Brillante Mathematiker sind sie. An der renommierten Stanford University, nicht weit von der heutigen Google-Zentrale entfernt, startete Page vor zehn Jahren ein Forschungsprojekt, das zur Grundlage der Internet-Suchmaschine Google wurde. Brin stiess wenig später dazu. Heute sind sie erst Anfang 30, elffache Milliardäre und immer noch jugendlich unberechenbar. Der extrovertierte, meist in schwarze Trainingshose und T-Shirt gekleidete Brin, der seine Gesprächspartner gern mit scharfen Blicken und respektlosen Fragen überrumpelt, noch ein wenig mehr als sein stiller, scheu wirkender Kompagnon in Jeans und offenem Hemd.
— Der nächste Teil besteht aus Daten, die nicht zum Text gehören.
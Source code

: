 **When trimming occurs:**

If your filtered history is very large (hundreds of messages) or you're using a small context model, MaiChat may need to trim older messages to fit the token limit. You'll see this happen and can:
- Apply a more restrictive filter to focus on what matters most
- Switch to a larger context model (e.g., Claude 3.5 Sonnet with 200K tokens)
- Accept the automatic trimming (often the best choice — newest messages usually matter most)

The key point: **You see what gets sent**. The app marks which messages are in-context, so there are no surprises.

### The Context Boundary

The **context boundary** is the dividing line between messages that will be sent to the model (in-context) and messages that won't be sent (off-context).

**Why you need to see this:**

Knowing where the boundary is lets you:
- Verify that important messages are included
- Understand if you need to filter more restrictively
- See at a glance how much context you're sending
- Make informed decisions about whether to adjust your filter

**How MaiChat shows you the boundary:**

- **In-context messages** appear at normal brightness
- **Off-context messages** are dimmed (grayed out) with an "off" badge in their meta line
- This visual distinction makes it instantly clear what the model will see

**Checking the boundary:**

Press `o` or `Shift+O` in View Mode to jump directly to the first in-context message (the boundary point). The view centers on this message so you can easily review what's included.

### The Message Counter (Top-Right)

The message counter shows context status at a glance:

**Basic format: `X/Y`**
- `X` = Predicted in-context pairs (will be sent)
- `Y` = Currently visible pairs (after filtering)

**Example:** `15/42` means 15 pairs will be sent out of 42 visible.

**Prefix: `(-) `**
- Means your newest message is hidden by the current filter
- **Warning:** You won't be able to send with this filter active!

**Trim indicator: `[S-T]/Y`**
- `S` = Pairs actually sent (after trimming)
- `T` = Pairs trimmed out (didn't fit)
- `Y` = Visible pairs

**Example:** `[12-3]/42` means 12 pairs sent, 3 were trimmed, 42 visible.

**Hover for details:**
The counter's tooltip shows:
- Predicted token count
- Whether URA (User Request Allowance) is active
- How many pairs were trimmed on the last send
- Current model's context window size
Auf den ersten Blick betreiben sie dabei nur eine Suchmaschine im Internet. Allerdings ist es die erfolgreichste der Welt. Dahinter verbergen sich ein mächtiges Vertriebsnetz für Online-Werbung und ein ebenso mächtiges Netz aus Hochleistungscomputern. Und das Fundament für ein neuartiges Medienimperium. Internetnutzer begegnen Google in E-Mails, beim Suchen von Videos, Bildern und Büchern; Google stellt Software her, mit Google kann man einkaufen, Bankgeschäfte erledigen, telefonieren und die Welt im Web aus der Vogelperspektive betrachten.
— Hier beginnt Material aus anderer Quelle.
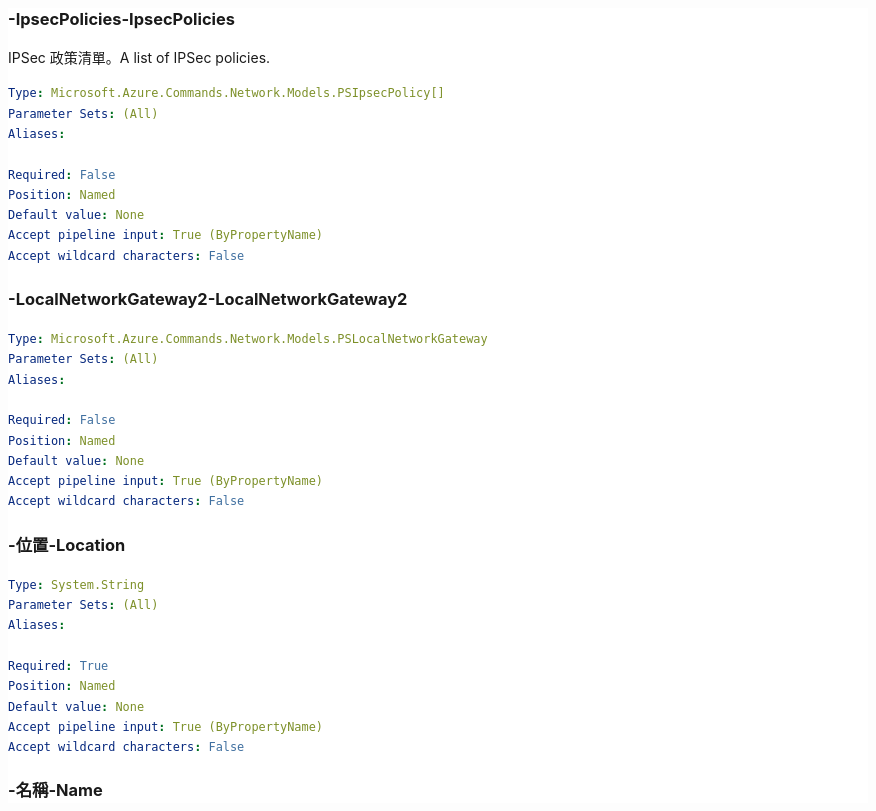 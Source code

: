 ### <span data-ttu-id="63623-123">-IpsecPolicies</span><span class="sxs-lookup"><span data-stu-id="63623-123">-IpsecPolicies</span></span>
<span data-ttu-id="63623-124">IPSec 政策清單。</span><span class="sxs-lookup"><span data-stu-id="63623-124">A list of IPSec policies.</span></span>

```yaml
Type: Microsoft.Azure.Commands.Network.Models.PSIpsecPolicy[]
Parameter Sets: (All)
Aliases:

Required: False
Position: Named
Default value: None
Accept pipeline input: True (ByPropertyName)
Accept wildcard characters: False
```

### <span data-ttu-id="63623-125">-LocalNetworkGateway2</span><span class="sxs-lookup"><span data-stu-id="63623-125">-LocalNetworkGateway2</span></span>

```yaml
Type: Microsoft.Azure.Commands.Network.Models.PSLocalNetworkGateway
Parameter Sets: (All)
Aliases:

Required: False
Position: Named
Default value: None
Accept pipeline input: True (ByPropertyName)
Accept wildcard characters: False
```

### <span data-ttu-id="63623-126">-位置</span><span class="sxs-lookup"><span data-stu-id="63623-126">-Location</span></span>

```yaml
Type: System.String
Parameter Sets: (All)
Aliases:

Required: True
Position: Named
Default value: None
Accept pipeline input: True (ByPropertyName)
Accept wildcard characters: False
```

### <span data-ttu-id="63623-127">-名稱</span><span class="sxs-lookup"><span data-stu-id="63623-127">-Name</span></span>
In der Informationsgesellschaft der Zukunft, in der das Internet nicht mehr im Computer eingesperrt, sondern überall und stets vorhanden ist – abrufbar als Service über Fernseher, Spielkonsole, Mobiltelefon und elektronisches Papier –, sitzt die gigantische Sortiermaschine Google wie die Spinne im Netz. Gut möglich, dass Google unser Leben in den nächsten Jahrzehnten prägen wird. Vielleicht mehr, als vielen lieb ist. Denn wer bei Google registriert ist, von dem speichern die mit künstlicher Intelligenz bestückten Computer doch so einiges: nach welchen Informationen er im Internet sucht, welche Fotos er abfragt, wo er einkauft, mit wem er E-Mails austauscht und was er schreibt. «Tue nichts Böses», heisst das Motto des Unternehmens. Schaun mer mal!
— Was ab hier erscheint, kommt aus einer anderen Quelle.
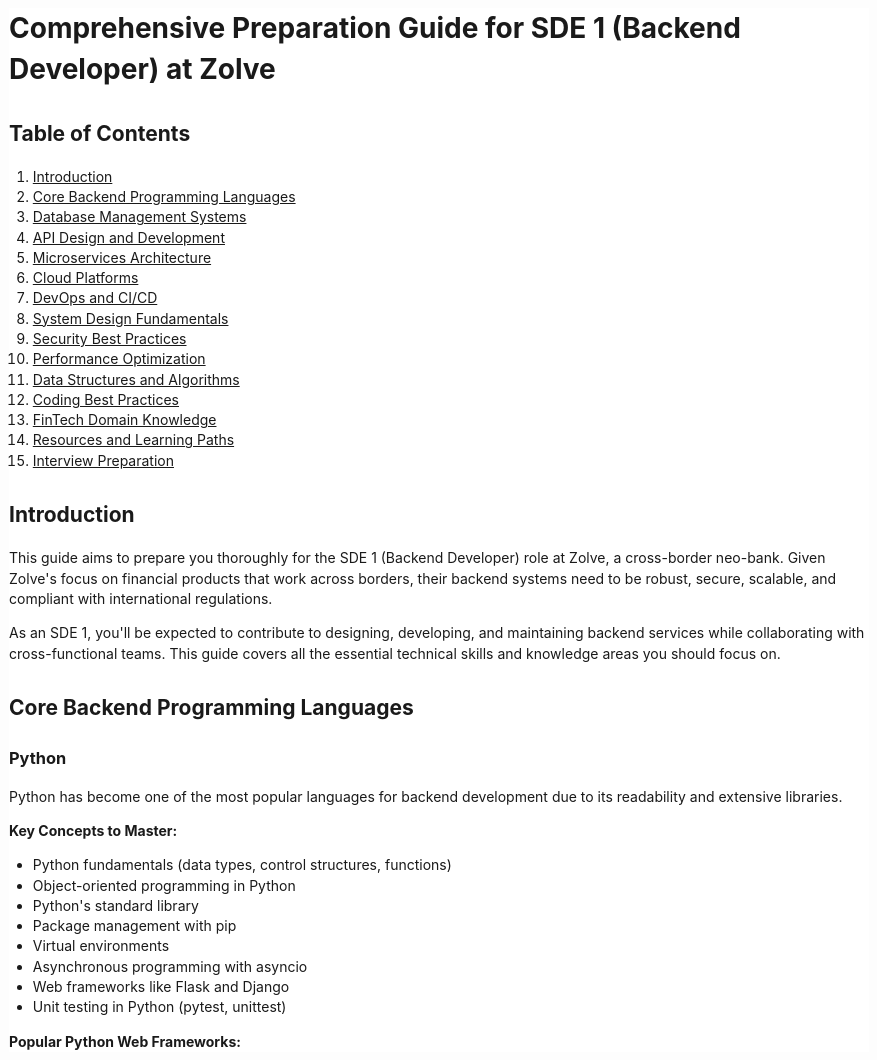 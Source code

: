 # Comprehensive Preparation Guide for SDE 1 (Backend Developer) at Zolve

## Table of Contents

1. [Introduction](#introduction)
2. [Core Backend Programming Languages](#core-backend-programming-languages)
3. [Database Management Systems](#database-management-systems)
4. [API Design and Development](#api-design-and-development)
5. [Microservices Architecture](#microservices-architecture)
6. [Cloud Platforms](#cloud-platforms)
7. [DevOps and CI/CD](#devops-and-cicd)
8. [System Design Fundamentals](#system-design-fundamentals)
9. [Security Best Practices](#security-best-practices)
10. [Performance Optimization](#performance-optimization)
11. [Data Structures and Algorithms](#data-structures-and-algorithms)
12. [Coding Best Practices](#coding-best-practices)
13. [FinTech Domain Knowledge](#fintech-domain-knowledge)
14. [Resources and Learning Paths](#resources-and-learning-paths)
15. [Interview Preparation](#interview-preparation)

## Introduction

This guide aims to prepare you thoroughly for the SDE 1 (Backend Developer) role at Zolve, a cross-border neo-bank. Given Zolve's focus on financial products that work across borders, their backend systems need to be robust, secure, scalable, and compliant with international regulations.

As an SDE 1, you'll be expected to contribute to designing, developing, and maintaining backend services while collaborating with cross-functional teams. This guide covers all the essential technical skills and knowledge areas you should focus on.

## Core Backend Programming Languages

### Python

Python has become one of the most popular languages for backend development due to its readability and extensive libraries.

**Key Concepts to Master:**

- Python fundamentals (data types, control structures, functions)
- Object-oriented programming in Python
- Python's standard library
- Package management with pip
- Virtual environments
- Asynchronous programming with asyncio
- Web frameworks like Flask and Django
- Unit testing in Python (pytest, unittest)

**Popular Python Web Frameworks:**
Die giftgrüne Ledercouch im Foyer, die Schokodrops, der Odwalla-Fruchtsaft im Glaskühlschrank, die Lego-Bausteine auf dem Besuchertisch, die wabernden Lavalampen auf dem Empfangstresen und die quietschgelben Fahrräder auf dem Areal von Googleplex im sonnigen Kalifornien spiegeln eine kindliche Unschuld vor – bunt, grell, verspielt. So sieht das Gute aus. Das weckt Vertrauen.

Vertrauen ist die Geschäftsgrundlage von Google. Das Vertrauen darauf, dass die Resultate der Google-Suche im Internet nicht manipuliert sind. Das Vertrauen der Anleger in die Kreativität der Google-Entwickler war die Grundlage für das Kursfeuerwerk seit dem Börsenstart 2004. Denn kaum ein anderes börsennotiertes Unternehmen geizt so mit Informationen über sich selbst.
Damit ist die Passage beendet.